(Dataset entries)
┌──

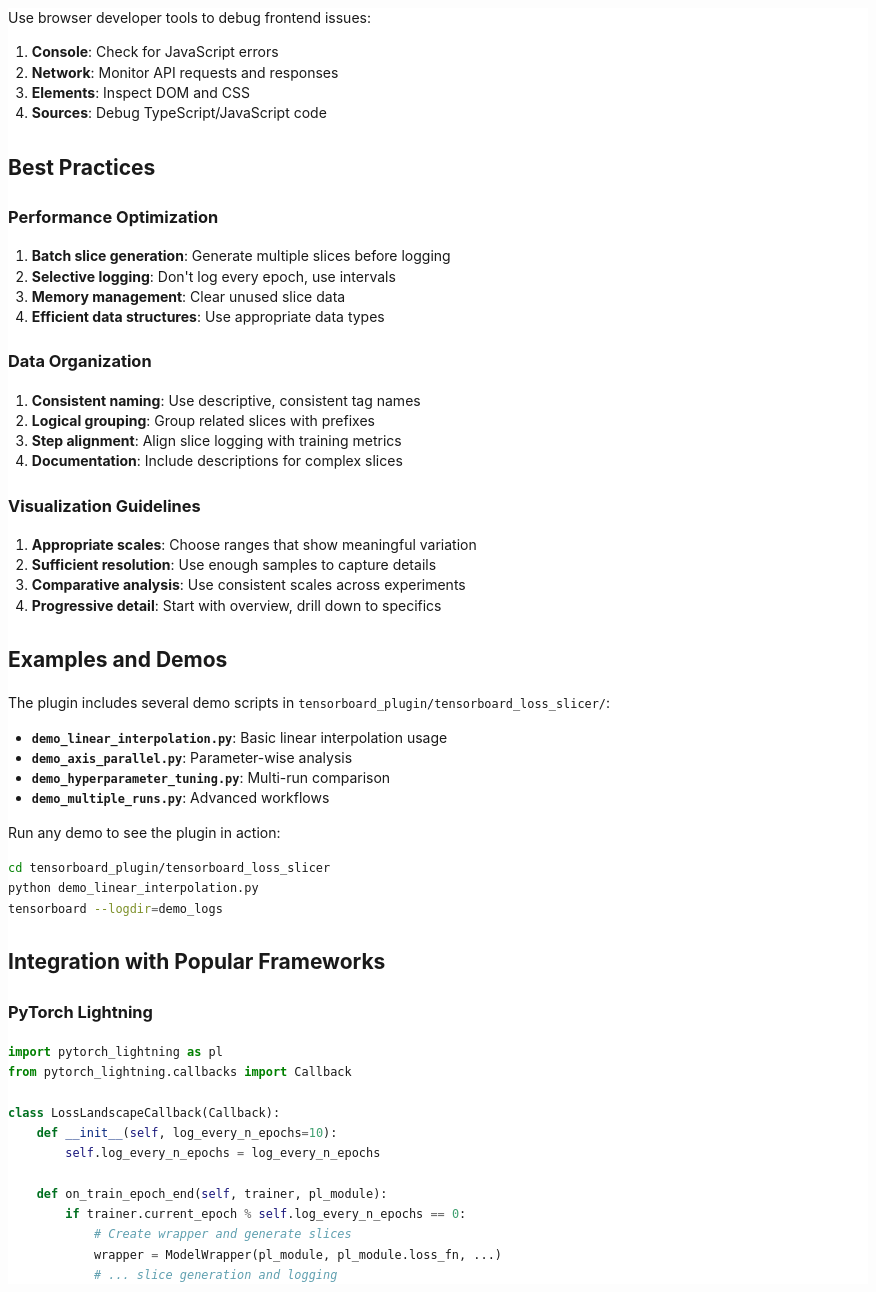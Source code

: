 Use browser developer tools to debug frontend issues:

1. **Console**: Check for JavaScript errors
2. **Network**: Monitor API requests and responses
3. **Elements**: Inspect DOM and CSS
4. **Sources**: Debug TypeScript/JavaScript code

## Best Practices

### Performance Optimization

1. **Batch slice generation**: Generate multiple slices before logging
2. **Selective logging**: Don't log every epoch, use intervals
3. **Memory management**: Clear unused slice data
4. **Efficient data structures**: Use appropriate data types

### Data Organization

1. **Consistent naming**: Use descriptive, consistent tag names
2. **Logical grouping**: Group related slices with prefixes
3. **Step alignment**: Align slice logging with training metrics
4. **Documentation**: Include descriptions for complex slices

### Visualization Guidelines

1. **Appropriate scales**: Choose ranges that show meaningful variation
2. **Sufficient resolution**: Use enough samples to capture details
3. **Comparative analysis**: Use consistent scales across experiments
4. **Progressive detail**: Start with overview, drill down to specifics

## Examples and Demos

The plugin includes several demo scripts in `tensorboard_plugin/tensorboard_loss_slicer/`:

- **`demo_linear_interpolation.py`**: Basic linear interpolation usage
- **`demo_axis_parallel.py`**: Parameter-wise analysis
- **`demo_hyperparameter_tuning.py`**: Multi-run comparison
- **`demo_multiple_runs.py`**: Advanced workflows

Run any demo to see the plugin in action:

```bash
cd tensorboard_plugin/tensorboard_loss_slicer
python demo_linear_interpolation.py
tensorboard --logdir=demo_logs
```

## Integration with Popular Frameworks

### PyTorch Lightning

```python
import pytorch_lightning as pl
from pytorch_lightning.callbacks import Callback

class LossLandscapeCallback(Callback):
    def __init__(self, log_every_n_epochs=10):
        self.log_every_n_epochs = log_every_n_epochs
        
    def on_train_epoch_end(self, trainer, pl_module):
        if trainer.current_epoch % self.log_every_n_epochs == 0:
            # Create wrapper and generate slices
            wrapper = ModelWrapper(pl_module, pl_module.loss_fn, ...)
            # ... slice generation and logging
```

└──

▶ _What this task involves_
Scan the data, and report each line that uses the word "slices".

▶ _Response to this task_
1. **Batch slice generation**: Generate multiple slices before logging
2. **Logical grouping**: Group related slices with prefixes
4. **Documentation**: Include descriptions for complex slices
            # Create wrapper and generate slices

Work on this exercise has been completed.